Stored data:
########
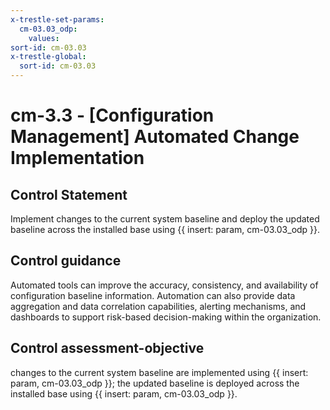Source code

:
 ```yaml
---
x-trestle-set-params:
  cm-03.03_odp:
    values:
sort-id: cm-03.03
x-trestle-global:
  sort-id: cm-03.03
---
```


# cm-3.3 - \[Configuration Management\] Automated Change Implementation

## Control Statement

Implement changes to the current system baseline and deploy the updated baseline across the installed base using {{ insert: param, cm-03.03_odp }}.

## Control guidance

Automated tools can improve the accuracy, consistency, and availability of configuration baseline information. Automation can also provide data aggregation and data correlation capabilities, alerting mechanisms, and dashboards to support risk-based decision-making within the organization.

## Control assessment-objective

changes to the current system baseline are implemented using {{ insert: param, cm-03.03_odp }};
the updated baseline is deployed across the installed base using {{ insert: param, cm-03.03_odp }}.
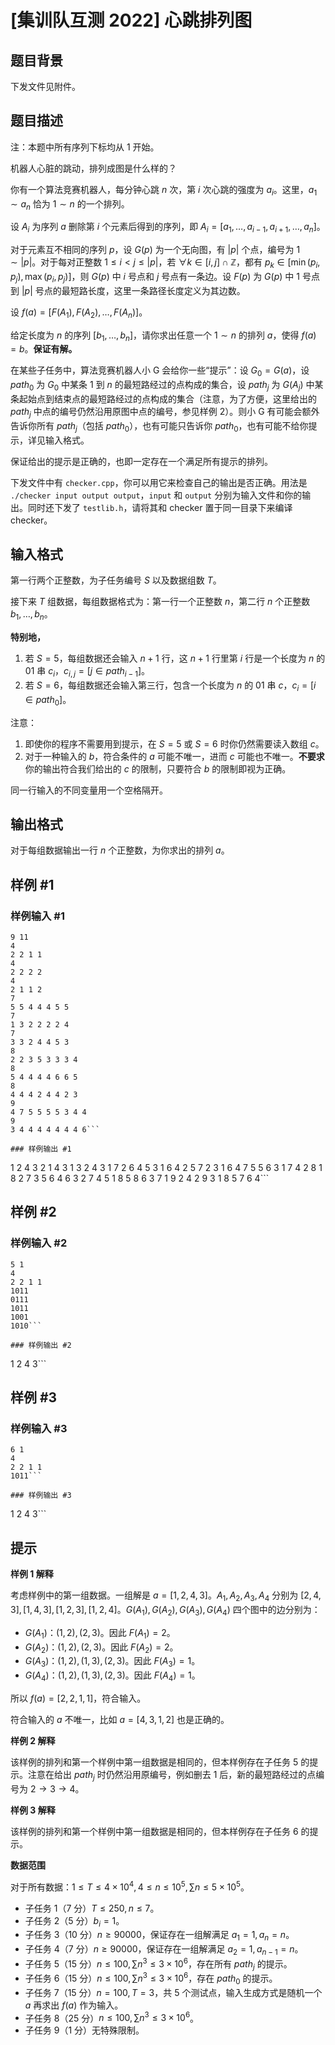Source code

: # [集训队互测 2022] 心跳排列图

## 题目背景

下发文件见附件。

## 题目描述

注：本题中所有序列下标均从 1 开始。

机器人心脏的跳动，排列成图是什么样的？

你有一个算法竞赛机器人，每分钟心跳 $n$ 次，第 $i$ 次心跳的强度为 $a_i$。这里，$a_1\sim a_n$ 恰为 $1\sim n$ 的一个排列。

设 $A_i$ 为序列 $a$ 删除第 $i$ 个元素后得到的序列，即 $A_i=[a_1,\dots,a_{i-1},a_{i+1},\dots,a_n]$。

对于元素互不相同的序列 $p$，设 $G(p)$ 为一个无向图，有 $|p|$ 个点，编号为 $1\sim |p|$。对于每对正整数 $1\le i\lt j\le |p|$，若 $\forall k\in [i,j]\cap \mathbb{Z}$，都有 $p_k\in [\min(p_i,p_j),\max(p_i,p_j)]$，则 $G(p)$ 中 $i$ 号点和 $j$ 号点有一条边。设 $F(p)$ 为 $G(p)$ 中 $1$ 号点到 $|p|$ 号点的最短路长度，这里一条路径长度定义为其边数。

设 $f(a)=[F(A_1),F(A_2),\dots,F(A_n)]$。

给定长度为 $n$ 的序列 $[b_1,\dots,b_n]$，请你求出任意一个 $1\sim n$ 的排列 $a$，使得 $f(a)=b$。**保证有解。**

在某些子任务中，算法竞赛机器人小 G 会给你一些“提示”：设 $G_0=G(a)$，设 $path_0$ 为 $G_0$ 中某条 $1$ 到 $n$ 的最短路经过的点构成的集合，设 $path_j$ 为 $G(A_j)$ 中某条起始点到结束点的最短路经过的点构成的集合（注意，为了方便，这里给出的 $path_j$ 中点的编号仍然沿用原图中点的编号，参见样例 2）。则小 G 有可能会额外告诉你所有 $path_j$（包括 $path_0$），也有可能只告诉你 $path_0$，也有可能不给你提示，详见输入格式。

保证给出的提示是正确的，也即一定存在一个满足所有提示的排列。

下发文件中有 `checker.cpp`，你可以用它来检查自己的输出是否正确。用法是 `./checker input output output`，`input` 和 `output` 分别为输入文件和你的输出。同时还下发了 `testlib.h`，请将其和 checker 置于同一目录下来编译 checker。

## 输入格式

第一行两个正整数，为子任务编号 $S$ 以及数据组数 $T$。

接下来 $T$ 组数据，每组数据格式为：第一行一个正整数 $n$，第二行 $n$ 个正整数 $b_1,\dots,b_n$。

**特别地，**

1. 若 $S=5$，每组数据还会输入 $n+1$ 行，这 $n+1$ 行里第 $i$ 行是一个长度为 $n$ 的 01 串 $c_i$，$c_{i,j}=[j\in path_{i-1}]$。
2. 若 $S=6$，每组数据还会输入第三行，包含一个长度为 $n$ 的 01 串 $c$，$c_i=[i\in path_0]$。

注意：

1. 即使你的程序不需要用到提示，在 $S=5$ 或 $S=6$ 时你仍然需要读入数组 $c$。
2. 对于一种输入的 $b$，符合条件的 $a$ 可能不唯一，进而 $c$ 可能也不唯一。**不要求**你的输出符合我们给出的 $c$ 的限制，只要符合 $b$ 的限制即视为正确。

同一行输入的不同变量用一个空格隔开。

## 输出格式

对于每组数据输出一行 $n$ 个正整数，为你求出的排列 $a$。

## 样例 #1

### 样例输入 #1
```
9 11
4
2 2 1 1
4
2 2 2 2
4
2 1 1 2
7
5 5 4 4 4 5 5
7
1 3 2 2 2 2 4
7
3 3 2 4 4 5 3
8
2 2 3 5 3 3 3 4
8
5 4 4 4 4 6 6 5
8
4 4 4 2 4 4 2 3
9
4 7 5 5 5 5 3 4 4
9
3 4 4 4 4 4 4 4 6```

### 样例输出 #1

```
1 2 4 3
2 1 4 3
1 3 2 4
3 1 7 2 6 4 5
3 1 6 4 2 5 7
2 3 1 6 4 7 5
5 6 3 1 7 4 2 8
1 8 2 7 3 5 6 4
6 3 2 7 4 5 1 8
5 8 6 3 7 1 9 2 4
2 9 3 1 8 5 7 6 4```

## 样例 #2

### 样例输入 #2
```
5 1
4
2 2 1 1
1011
0111
1011
1001
1010```

### 样例输出 #2

```
1 2 4 3```

## 样例 #3

### 样例输入 #3
```
6 1
4
2 2 1 1
1011```

### 样例输出 #3

```
1 2 4 3```

## 提示

**样例 1 解释**

考虑样例中的第一组数据。一组解是 $a=[1,2,4,3]$。$A_1,A_2,A_3,A_4$ 分别为 $[2,4,3],[1,4,3],[1,2,3],[1,2,4]$。$G(A_1),G(A_2),G(A_3),G(A_4)$ 四个图中的边分别为：

- $G(A_1)$：$(1,2),(2,3)$。因此 $F(A_1)=2$。
- $G(A_2)$：$(1,2),(2,3)$。因此 $F(A_2)=2$。
- $G(A_3)$：$(1,2),(1,3),(2,3)$。因此 $F(A_3)=1$。
- $G(A_4)$：$(1,2),(1,3),(2,3)$。因此 $F(A_4)=1$。

所以 $f(a)=[2,2,1,1]$，符合输入。

符合输入的 $a$ 不唯一，比如 $a=[4,3,1,2]$ 也是正确的。

**样例 2 解释**

该样例的排列和第一个样例中第一组数据是相同的，但本样例存在子任务 5 的提示。注意在给出 $path_j$ 时仍然沿用原编号，例如删去 $1$ 后，新的最短路经过的点编号为 $2\to 3\to 4$。

**样例 3 解释**

该样例的排列和第一个样例中第一组数据是相同的，但本样例存在子任务 6 的提示。

**数据范围**

对于所有数据：$1\le T\le 4\times 10^4,4\le n\le 10^5,\sum n\le 5\times 10^5$。

- 子任务 1（$7$ 分）$T\le 250,n\le 7$。
- 子任务 2（$5$ 分）$b_i=1$。
- 子任务 3（$10$ 分）$n\ge 90000$，保证存在一组解满足 $a_1=1,a_n=n$。
- 子任务 4（$7$ 分）$n\ge 90000$，保证存在一组解满足 $a_2=1,a_{n-1}=n$。
- 子任务 5（$15$ 分）$n\le 100,\sum n^3\le 3\times 10^6$，存在所有 $path_j$ 的提示。
- 子任务 6（$15$ 分）$n\le 100,\sum n^3\le 3\times 10^6$，存在 $path_0$ 的提示。
- 子任务 7（$15$ 分）$n=100,T=3$，共 5 个测试点，输入生成方式是随机一个 $a$ 再求出 $f(a)$ 作为输入。
- 子任务 8（$25$ 分）$n\le 100,\sum n^3\le 3\times 10^6$。
- 子任务 9（$1$ 分）无特殊限制。
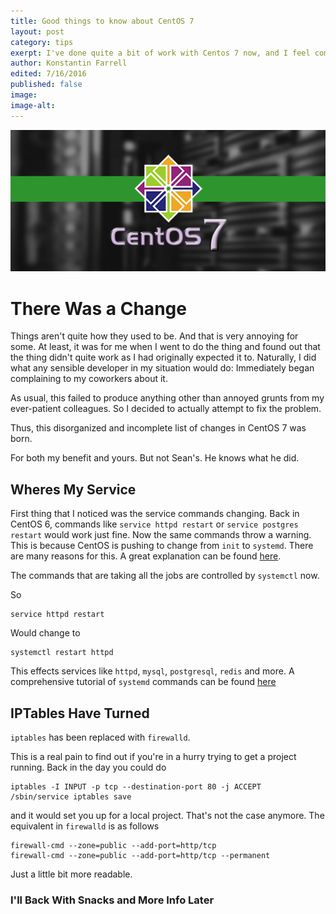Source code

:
 ```yaml
---
title: Good things to know about CentOS 7
layout: post
category: tips
exerpt: I've done quite a bit of work with Centos 7 now, and I feel comfortable enough with it to share some helpful tips and tricks I've found along the way.
author: Konstantin Farrell
edited: 7/16/2016
published: false
image:
image-alt:
---
```


![CentOS 7 banner](/files/img/centos7.png)

# There Was a Change

Things aren't quite how they used to be. And that is very annoying for some. At least,
it was for me when I went to do the thing and found out that the thing didn't quite
work as I had originally expected it to. Naturally, I did what any sensible developer in
my situation would do: Immediately began complaining to my coworkers about it.

As usual, this failed to produce anything other than annoyed grunts from my ever-patient
colleagues. So I decided to actually attempt to fix the problem.

Thus, this disorganized and incomplete list of changes in CentOS 7 was born.

For both my benefit and yours. But not Sean's. He knows what he did.

## Wheres My Service

First thing that I noticed was the service commands changing. Back in CentOS 6, commands
like `service httpd restart` or `service postgres restart` would work just fine.
Now the same commands throw a warning. This is because CentOS is pushing to change from
`init` to `systemd`. There are many reasons for this. A great explanation can be found
[here](http://www.tecmint.com/systemd-replaces-init-in-linux/).

The commands that are taking all the jobs are controlled by `systemctl` now.

So

    service httpd restart

Would change to

    systemctl restart httpd

This effects services like `httpd`, `mysql`, `postgresql`, `redis` and more.
A comprehensive tutorial of `systemd` commands can be found
[here](https://www.digitalocean.com/community/tutorials/how-to-use-systemctl-to-manage-systemd-services-and-units)

## IPTables Have Turned

`iptables` has been replaced with `firewalld`.

This is a real pain to find out if you're in a hurry trying to get a project running.
Back in the day you could do

    iptables -I INPUT -p tcp --destination-port 80 -j ACCEPT
    /sbin/service iptables save

and it would set you up for a local project. That's not the case anymore. The equivalent in
`firewalld` is as follows

    firewall-cmd --zone=public --add-port=http/tcp
    firewall-cmd --zone=public --add-port=http/tcp --permanent

Just a little bit more readable.

### I'll Back With Snacks and More Info Later
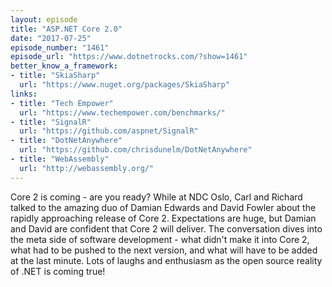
 ```yaml
---
layout: episode
title: "ASP.NET Core 2.0"
date: "2017-07-25"
episode_number: "1461"
episode_url: "https://www.dotnetrocks.com/?show=1461"
better_know_a_framework:
- title: "SkiaSharp"
  url: "https://www.nuget.org/packages/SkiaSharp"
links:
- title: "Tech Empower"
  url: "https://www.techempower.com/benchmarks/"
- title: "SignalR"
  url: "https://github.com/aspnet/SignalR"
- title: "DotNetAnywhere"
  url: "https://github.com/chrisdunelm/DotNetAnywhere"
- title: "WebAssembly"
  url: "http://webassembly.org/"
---
```


Core 2 is coming - are you ready? While at NDC Oslo, Carl and Richard talked to the amazing duo of Damian Edwards and David Fowler about the rapidly approaching release of Core 2. Expectations are huge, but Damian and David are confident that Core 2 will deliver. The conversation dives into the meta side of software development - what didn't make it into Core 2, what had to be pushed to the next version, and what will have to be added at the last minute. Lots of laughs and enthusiasm as the open source reality of .NET is coming true!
########
Task item: Every line above from the one with "- 子任务 5（$15$" down to the one with "has been replaced" must be written out exactly, and no picture may appear.

Solution:
- 子任务 5（$15$ 分）$n\le 100,\sum n^3\le 3\times 10^6$，存在所有 $path_j$ 的提示。
- 子任务 6（$15$ 分）$n\le 100,\sum n^3\le 3\times 10^6$，存在 $path_0$ 的提示。
- 子任务 7（$15$ 分）$n=100,T=3$，共 5 个测试点，输入生成方式是随机一个 $a$ 再求出 $f(a)$ 作为输入。
- 子任务 8（$25$ 分）$n\le 100,\sum n^3\le 3\times 10^6$。
- 子任务 9（$1$ 分）无特殊限制。
Source code

:
 ```yaml
---
title: Good things to know about CentOS 7
layout: post
category: tips
exerpt: I've done quite a bit of work with Centos 7 now, and I feel comfortable enough with it to share some helpful tips and tricks I've found along the way.
author: Konstantin Farrell
edited: 7/16/2016
published: false
image:
image-alt:
---
```


![CentOS 7 banner](/files/img/centos7.png)

# There Was a Change

Things aren't quite how they used to be. And that is very annoying for some. At least,
it was for me when I went to do the thing and found out that the thing didn't quite
work as I had originally expected it to. Naturally, I did what any sensible developer in
my situation would do: Immediately began complaining to my coworkers about it.

As usual, this failed to produce anything other than annoyed grunts from my ever-patient
colleagues. So I decided to actually attempt to fix the problem.

Thus, this disorganized and incomplete list of changes in CentOS 7 was born.

For both my benefit and yours. But not Sean's. He knows what he did.

## Wheres My Service

First thing that I noticed was the service commands changing. Back in CentOS 6, commands
like `service httpd restart` or `service postgres restart` would work just fine.
Now the same commands throw a warning. This is because CentOS is pushing to change from
`init` to `systemd`. There are many reasons for this. A great explanation can be found
[here](http://www.tecmint.com/systemd-replaces-init-in-linux/).

The commands that are taking all the jobs are controlled by `systemctl` now.

So

    service httpd restart

Would change to

    systemctl restart httpd

This effects services like `httpd`, `mysql`, `postgresql`, `redis` and more.
A comprehensive tutorial of `systemd` commands can be found
[here](https://www.digitalocean.com/community/tutorials/how-to-use-systemctl-to-manage-systemd-services-and-units)

## IPTables Have Turned

`iptables` has been replaced with `firewalld`.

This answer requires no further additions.